**How to complete this task:** Set down exactly the lines below between the line holding "- **Monitor migration" and the line holding "### Development", inclusive; no other line belongs in the answer.

[Records contained in a dataset]
####

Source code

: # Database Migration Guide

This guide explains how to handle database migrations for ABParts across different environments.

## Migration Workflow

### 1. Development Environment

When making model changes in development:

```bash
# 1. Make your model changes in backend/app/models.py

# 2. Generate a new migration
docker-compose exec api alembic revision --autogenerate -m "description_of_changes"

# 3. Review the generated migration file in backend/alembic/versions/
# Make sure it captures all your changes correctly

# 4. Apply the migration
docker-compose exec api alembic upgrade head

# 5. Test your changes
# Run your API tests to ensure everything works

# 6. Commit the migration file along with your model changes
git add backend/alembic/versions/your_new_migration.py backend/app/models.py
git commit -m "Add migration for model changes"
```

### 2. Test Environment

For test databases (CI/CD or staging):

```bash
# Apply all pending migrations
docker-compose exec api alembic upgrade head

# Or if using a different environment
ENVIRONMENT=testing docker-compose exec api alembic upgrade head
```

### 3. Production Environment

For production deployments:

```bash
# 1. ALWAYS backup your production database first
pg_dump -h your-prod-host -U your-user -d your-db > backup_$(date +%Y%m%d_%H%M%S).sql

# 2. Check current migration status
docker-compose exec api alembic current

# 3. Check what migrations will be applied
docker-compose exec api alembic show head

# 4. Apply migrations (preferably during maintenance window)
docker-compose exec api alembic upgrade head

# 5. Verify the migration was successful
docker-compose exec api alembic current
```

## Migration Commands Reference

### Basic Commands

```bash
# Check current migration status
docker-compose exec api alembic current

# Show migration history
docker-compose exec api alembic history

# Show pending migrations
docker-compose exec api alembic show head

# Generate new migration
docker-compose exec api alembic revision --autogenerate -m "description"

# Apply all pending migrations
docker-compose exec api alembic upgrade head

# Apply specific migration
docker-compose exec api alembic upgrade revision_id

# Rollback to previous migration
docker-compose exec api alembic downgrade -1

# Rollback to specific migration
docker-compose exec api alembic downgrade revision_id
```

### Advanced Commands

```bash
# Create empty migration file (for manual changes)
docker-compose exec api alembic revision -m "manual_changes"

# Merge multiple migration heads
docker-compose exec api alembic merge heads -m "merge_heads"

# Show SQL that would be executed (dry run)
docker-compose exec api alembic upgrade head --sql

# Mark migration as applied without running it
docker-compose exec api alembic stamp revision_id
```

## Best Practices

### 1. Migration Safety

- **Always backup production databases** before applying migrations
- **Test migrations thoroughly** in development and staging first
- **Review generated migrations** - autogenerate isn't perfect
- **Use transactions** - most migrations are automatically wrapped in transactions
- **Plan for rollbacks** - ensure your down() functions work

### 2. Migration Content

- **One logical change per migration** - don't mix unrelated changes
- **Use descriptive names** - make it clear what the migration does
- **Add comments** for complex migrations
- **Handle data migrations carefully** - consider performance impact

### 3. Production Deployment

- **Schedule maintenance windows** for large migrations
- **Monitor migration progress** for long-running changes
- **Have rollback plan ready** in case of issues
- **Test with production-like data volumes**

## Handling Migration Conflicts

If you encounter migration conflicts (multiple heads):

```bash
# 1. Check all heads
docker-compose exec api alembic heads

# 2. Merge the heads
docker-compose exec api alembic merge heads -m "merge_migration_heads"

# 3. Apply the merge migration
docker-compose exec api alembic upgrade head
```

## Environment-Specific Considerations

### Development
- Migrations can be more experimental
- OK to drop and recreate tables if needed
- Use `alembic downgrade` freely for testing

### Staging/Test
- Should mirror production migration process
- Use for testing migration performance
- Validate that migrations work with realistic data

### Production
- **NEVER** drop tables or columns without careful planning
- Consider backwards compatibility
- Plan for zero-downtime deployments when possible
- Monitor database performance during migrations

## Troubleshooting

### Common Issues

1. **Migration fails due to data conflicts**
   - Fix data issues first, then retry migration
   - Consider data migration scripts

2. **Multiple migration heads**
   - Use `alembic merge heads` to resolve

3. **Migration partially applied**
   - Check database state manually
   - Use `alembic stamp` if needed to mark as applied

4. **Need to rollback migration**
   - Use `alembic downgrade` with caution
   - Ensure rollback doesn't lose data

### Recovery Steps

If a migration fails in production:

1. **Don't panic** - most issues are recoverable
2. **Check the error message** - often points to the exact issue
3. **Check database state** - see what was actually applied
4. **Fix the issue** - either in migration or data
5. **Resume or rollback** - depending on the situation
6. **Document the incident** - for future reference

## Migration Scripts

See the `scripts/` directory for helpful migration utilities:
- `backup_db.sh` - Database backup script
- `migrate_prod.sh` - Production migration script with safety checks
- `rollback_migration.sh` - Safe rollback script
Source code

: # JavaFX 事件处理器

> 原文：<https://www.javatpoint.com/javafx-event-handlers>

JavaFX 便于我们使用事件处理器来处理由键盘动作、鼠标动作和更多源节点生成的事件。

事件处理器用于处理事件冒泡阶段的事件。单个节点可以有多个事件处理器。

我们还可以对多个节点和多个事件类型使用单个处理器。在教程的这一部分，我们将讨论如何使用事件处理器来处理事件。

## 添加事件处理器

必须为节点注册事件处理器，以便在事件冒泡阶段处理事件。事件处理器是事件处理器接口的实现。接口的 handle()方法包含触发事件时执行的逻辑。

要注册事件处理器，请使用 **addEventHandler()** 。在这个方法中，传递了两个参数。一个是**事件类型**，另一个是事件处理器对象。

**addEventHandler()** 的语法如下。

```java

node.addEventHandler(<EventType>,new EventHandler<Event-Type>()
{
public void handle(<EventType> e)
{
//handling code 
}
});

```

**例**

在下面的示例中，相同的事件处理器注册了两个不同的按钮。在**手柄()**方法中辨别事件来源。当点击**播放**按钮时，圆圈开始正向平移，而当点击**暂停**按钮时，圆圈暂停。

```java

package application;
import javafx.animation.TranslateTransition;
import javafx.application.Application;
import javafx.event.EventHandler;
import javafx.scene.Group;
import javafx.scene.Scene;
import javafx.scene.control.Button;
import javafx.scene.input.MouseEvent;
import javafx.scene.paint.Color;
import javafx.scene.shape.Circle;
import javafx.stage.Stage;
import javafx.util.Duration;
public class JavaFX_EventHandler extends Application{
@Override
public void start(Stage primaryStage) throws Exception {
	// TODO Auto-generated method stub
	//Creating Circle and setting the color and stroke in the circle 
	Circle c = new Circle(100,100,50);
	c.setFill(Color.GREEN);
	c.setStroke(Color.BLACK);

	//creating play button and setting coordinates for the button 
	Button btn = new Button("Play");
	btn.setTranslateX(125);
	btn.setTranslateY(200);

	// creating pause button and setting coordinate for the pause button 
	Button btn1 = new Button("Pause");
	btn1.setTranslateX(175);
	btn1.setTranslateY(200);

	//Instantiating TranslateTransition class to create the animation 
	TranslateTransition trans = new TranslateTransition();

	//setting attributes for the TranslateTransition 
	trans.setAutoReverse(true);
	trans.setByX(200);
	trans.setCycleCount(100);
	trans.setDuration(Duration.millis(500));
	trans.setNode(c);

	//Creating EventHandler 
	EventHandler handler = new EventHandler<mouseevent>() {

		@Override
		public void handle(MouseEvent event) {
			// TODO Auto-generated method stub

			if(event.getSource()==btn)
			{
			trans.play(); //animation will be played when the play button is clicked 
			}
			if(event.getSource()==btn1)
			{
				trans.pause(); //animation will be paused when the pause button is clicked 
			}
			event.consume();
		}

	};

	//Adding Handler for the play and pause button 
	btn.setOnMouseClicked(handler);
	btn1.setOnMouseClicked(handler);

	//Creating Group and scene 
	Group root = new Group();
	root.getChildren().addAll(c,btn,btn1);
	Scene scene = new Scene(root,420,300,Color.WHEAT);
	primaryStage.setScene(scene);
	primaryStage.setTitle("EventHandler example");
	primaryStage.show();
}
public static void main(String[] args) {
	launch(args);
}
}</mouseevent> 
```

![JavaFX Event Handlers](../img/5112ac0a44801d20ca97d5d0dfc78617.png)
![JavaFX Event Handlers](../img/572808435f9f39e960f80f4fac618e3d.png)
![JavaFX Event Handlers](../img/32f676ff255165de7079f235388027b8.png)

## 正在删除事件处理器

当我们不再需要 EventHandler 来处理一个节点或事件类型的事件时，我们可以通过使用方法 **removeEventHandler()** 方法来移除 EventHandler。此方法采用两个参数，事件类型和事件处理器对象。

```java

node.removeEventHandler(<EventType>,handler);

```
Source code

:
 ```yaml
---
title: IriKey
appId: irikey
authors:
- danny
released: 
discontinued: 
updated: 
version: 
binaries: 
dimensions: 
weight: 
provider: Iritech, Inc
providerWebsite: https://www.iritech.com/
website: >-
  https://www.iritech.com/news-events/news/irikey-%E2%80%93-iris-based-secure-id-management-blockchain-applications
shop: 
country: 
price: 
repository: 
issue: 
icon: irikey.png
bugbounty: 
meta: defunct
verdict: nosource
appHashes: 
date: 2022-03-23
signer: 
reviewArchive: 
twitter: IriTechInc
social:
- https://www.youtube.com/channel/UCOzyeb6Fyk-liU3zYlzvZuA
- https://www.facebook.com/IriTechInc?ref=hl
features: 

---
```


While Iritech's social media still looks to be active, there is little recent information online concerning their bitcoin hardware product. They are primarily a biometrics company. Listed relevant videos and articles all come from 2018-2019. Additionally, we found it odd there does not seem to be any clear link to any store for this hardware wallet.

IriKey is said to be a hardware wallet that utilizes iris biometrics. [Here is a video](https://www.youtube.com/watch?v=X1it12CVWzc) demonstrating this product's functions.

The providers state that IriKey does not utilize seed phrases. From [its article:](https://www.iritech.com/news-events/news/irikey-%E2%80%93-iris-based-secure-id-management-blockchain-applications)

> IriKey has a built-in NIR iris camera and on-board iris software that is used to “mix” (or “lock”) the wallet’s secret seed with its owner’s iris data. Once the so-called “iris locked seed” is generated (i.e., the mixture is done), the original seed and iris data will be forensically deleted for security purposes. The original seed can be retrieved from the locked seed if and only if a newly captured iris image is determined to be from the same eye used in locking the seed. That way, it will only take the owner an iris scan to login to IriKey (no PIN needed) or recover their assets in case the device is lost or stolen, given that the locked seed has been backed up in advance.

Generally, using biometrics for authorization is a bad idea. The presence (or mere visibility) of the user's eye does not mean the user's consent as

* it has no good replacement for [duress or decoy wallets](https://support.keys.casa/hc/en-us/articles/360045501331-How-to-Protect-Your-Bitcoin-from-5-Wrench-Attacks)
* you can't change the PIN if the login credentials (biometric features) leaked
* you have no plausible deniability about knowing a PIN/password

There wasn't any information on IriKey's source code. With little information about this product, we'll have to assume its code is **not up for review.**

####

**Response box:**
- **Monitor migration progress** for long-running changes
- **Have rollback plan ready** in case of issues
- **Test with production-like data volumes**

## Handling Migration Conflicts

If you encounter migration conflicts (multiple heads):

```bash
# 1. Check all heads
docker-compose exec api alembic heads

# 2. Merge the heads
docker-compose exec api alembic merge heads -m "merge_migration_heads"

# 3. Apply the merge migration
docker-compose exec api alembic upgrade head
```

## Environment-Specific Considerations

### Development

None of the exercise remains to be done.